After his election president Barack Obama promised to bring an end to his state’s international reputation for illegality and brutality but, as Desi O’Hagan reports, he is yet to bring into line an agency that believes itself to be beyond any law.
Since it was established as the successor to the Office of Strategic Services (OSS) after the Second World War no continent has escaped the interference of the US’s Central Intelligence Agency (CIA).
In his book Legacy of Ashes, Tim Weiner catalogues the numerous countries where the CIA has worked to usurp democracy and in the process assisted in the murder of those seeking to build a decent humane society.
Iran is one such country. In 1953, it was among the first states to experience the CIA’s malevolence when, in league with the oil company Anglo/British Oil (which now operates under the title BP) and British Intelligence, ‘the Agency’ conspired to depose Dr. Mohammad Mossadeq, Iran’s democratically elected leader.
Mossadeq’s ‘crime’ was that he had expelled international oil companies, nationalised the oil industry and exiled the autocratic Shah – all actions which the US saw as detrimental to the interests of capitalism. The result was 25 years of repression and dictatorship under the Shah which in turn led to the fundamentalist Islamic Republic of today.

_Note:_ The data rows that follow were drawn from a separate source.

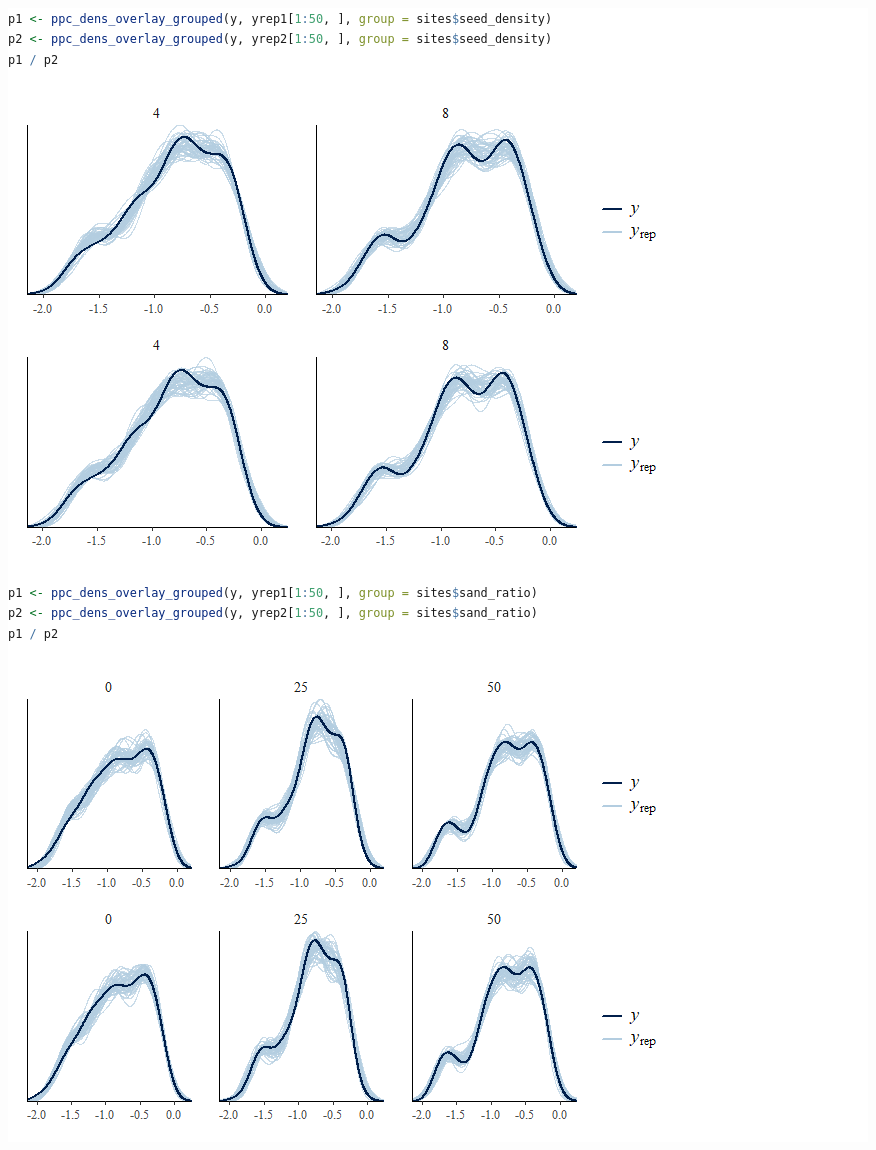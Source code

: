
 ``` r
p1 <- ppc_dens_overlay_grouped(y, yrep1[1:50, ], group = sites$seed_density)
p2 <- ppc_dens_overlay_grouped(y, yrep2[1:50, ], group = sites$seed_density)
p1 / p2
```

![](model_recovery_check_files/figure-gfm/unnamed-chunk-18-8.png)

``` r
p1 <- ppc_dens_overlay_grouped(y, yrep1[1:50, ], group = sites$sand_ratio)
p2 <- ppc_dens_overlay_grouped(y, yrep2[1:50, ], group = sites$sand_ratio)
p1 / p2
```

![](model_recovery_check_files/figure-gfm/unnamed-chunk-18-9.png)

Shortly after their ‘success’ in Iran the CIA went to work in Guatemala, where in 1954 they succeeded in deposing the progressive leader General Jacobo Arbenz Guzman. Only now after more than fifty years of corrupt murderous regimes, all supported by the US, has Guatemala begun to take small steps towards a normal society. It will take decades for the country and its people to recover from the effects of the CIA’s actions.
The history of the last 60 years has witnessed CIA agents, and their allies, violently attack opposition from any quarter, be it a nation, organisation or individual that dares question US interference in their affairs. In the process, the CIA has put into, or maintained in, power dictators such as Mobutu in the Congo, Pinochet in Chile, Saddam in Iraq, Suharto in Indonesia and Trujillo in the Dominican Republic, and Franco in Spain.

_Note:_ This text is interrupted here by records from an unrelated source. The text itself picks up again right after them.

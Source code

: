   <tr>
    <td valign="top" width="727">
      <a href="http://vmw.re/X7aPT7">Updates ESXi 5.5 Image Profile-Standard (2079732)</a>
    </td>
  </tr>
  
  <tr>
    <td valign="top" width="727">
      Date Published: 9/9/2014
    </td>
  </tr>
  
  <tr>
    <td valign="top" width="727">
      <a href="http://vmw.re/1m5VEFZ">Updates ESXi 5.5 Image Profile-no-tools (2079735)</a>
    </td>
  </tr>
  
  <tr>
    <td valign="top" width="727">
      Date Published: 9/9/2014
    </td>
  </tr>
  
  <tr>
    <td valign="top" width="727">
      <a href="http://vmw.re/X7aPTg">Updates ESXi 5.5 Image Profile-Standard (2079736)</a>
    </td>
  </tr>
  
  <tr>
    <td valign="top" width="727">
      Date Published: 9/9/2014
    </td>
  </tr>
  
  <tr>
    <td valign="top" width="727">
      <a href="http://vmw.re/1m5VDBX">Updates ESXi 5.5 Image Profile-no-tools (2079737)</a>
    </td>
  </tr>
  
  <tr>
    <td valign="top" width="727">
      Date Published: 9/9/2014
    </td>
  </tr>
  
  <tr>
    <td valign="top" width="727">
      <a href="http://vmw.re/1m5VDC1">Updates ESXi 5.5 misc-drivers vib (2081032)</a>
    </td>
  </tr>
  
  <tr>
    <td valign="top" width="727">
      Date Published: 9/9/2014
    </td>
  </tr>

After the years of the regime of George W. Bush the American people decided enough was enough and gave a mandate to a new voice calling for change – President Barack Obama. Foremost among the many changes promised was reform of the CIA.
The ‘Agency’s’ excuse that they were engaged in a war against ruthless terrorists had proved hollow, with the US electorate realising that when one descends to the same level of barbarity as one’s so-called enemies, then obviously one is no better than the enemy.
In many recent cases of genocide, alleged torturers and killers from Europe and Africa have been put before an International Criminal Court. In a recent blog US attorney John Sifton has pointed out there is no justifiable reason why those involved in conspiring to bring about, and then direct, the illegal war in Iraq that resulted in hundreds of thousands deaths, should not similarly be brought to book.
In reference to the CIA, Sifton states: “Moreover, investigations of existing staff shouldn’t focus on lower-level officers. Accountability, if it ever occurs, should focus primarily on executive-level directors, such as the current CIA Deputy Director Stephen Kappes and Michael Sulick, the director of the CIA’s National Clandestine Service – both high level officials in the CIA’s operations directorate when the worst detainee abuses were committed.”
One of the most disturbing aspects of recent CIA activity is its role in establishing, funding and arming terrorist groups operating in sub-Saharan Africa. The aim in this operation would seem to be creating another area where the so-called “war on terror” can be conducted, so giving cover to intervention by US armed forces. Underlying this strategy is the goal of securing access to oil supplies in the sub-Saharan region.
The dangers of such an obscene strategy have been revealed by Professor Jeremy Kellman in his study of a sub-Saharan terrorist group, which is generally accepted to have been originally established by CIA, but then decided to branch out into kidnapping tourists for ransom.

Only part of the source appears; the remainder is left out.